Non c’è nient’altro che voglio comunicare. Niente moralismi, o bacchettate sulle mani perché non si legge. Mi va benissimo se quello che scrivo non vi piace per questo o quell’altro motivo. Dopotutto non c’è nulla di serio nel mio messaggio. Non c’è nulla di politico nel rappresentare la vastità umana sotto forma di personaggi gay, transgender, non-binary, di colore, non c’è nulla di politico nel volere che chiunque possa riconoscersi in qualcuno che sia nelle mie pagine.

Non voglio comunicare nulla di speciale.

O almeno, io lo percepisco come nulla di speciale.
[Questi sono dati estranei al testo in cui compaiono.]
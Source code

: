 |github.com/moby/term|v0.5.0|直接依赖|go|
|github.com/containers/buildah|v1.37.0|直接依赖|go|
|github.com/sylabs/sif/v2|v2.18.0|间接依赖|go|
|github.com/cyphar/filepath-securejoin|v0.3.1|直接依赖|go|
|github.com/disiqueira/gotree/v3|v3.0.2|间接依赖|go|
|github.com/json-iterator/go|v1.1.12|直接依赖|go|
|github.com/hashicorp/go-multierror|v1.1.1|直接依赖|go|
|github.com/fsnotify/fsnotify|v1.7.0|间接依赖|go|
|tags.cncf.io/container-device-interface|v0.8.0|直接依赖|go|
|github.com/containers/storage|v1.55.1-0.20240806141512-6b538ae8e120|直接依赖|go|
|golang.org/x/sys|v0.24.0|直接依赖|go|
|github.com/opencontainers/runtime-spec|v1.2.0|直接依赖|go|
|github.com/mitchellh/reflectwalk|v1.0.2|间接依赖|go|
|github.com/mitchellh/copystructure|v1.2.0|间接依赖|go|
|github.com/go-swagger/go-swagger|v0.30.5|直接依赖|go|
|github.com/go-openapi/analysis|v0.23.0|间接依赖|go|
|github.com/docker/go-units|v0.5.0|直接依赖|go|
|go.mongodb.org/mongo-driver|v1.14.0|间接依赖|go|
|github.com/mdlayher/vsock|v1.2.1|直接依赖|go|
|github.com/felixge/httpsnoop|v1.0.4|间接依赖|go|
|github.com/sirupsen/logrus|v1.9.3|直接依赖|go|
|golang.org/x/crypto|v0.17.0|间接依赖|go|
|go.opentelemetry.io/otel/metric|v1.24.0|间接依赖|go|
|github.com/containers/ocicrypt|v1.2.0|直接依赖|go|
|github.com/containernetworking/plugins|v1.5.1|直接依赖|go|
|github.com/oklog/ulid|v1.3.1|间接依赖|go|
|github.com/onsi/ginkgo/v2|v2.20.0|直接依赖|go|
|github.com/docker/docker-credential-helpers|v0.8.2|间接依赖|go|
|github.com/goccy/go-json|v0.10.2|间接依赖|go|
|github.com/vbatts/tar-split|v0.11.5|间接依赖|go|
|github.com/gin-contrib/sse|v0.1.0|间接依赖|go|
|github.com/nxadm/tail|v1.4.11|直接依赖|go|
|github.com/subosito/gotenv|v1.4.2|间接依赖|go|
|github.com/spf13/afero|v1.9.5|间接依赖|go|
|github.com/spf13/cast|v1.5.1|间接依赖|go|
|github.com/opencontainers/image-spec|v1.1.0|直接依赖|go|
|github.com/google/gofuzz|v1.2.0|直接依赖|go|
Non potrei trasmettere questo messaggio in alcun altro modo se non scrivendo, semplicemente perché tutto quello che so fare è scrivere. Non cantare, non suonare, non comporre, non disegnare, non recitare. Solo scrivere.

E il fatto che io abbia scritto due pagine di word per dire quanto mi faccia schifo eppure ami scrivere, la dice lunga sul fatto che non so proprio fare nient’altro.»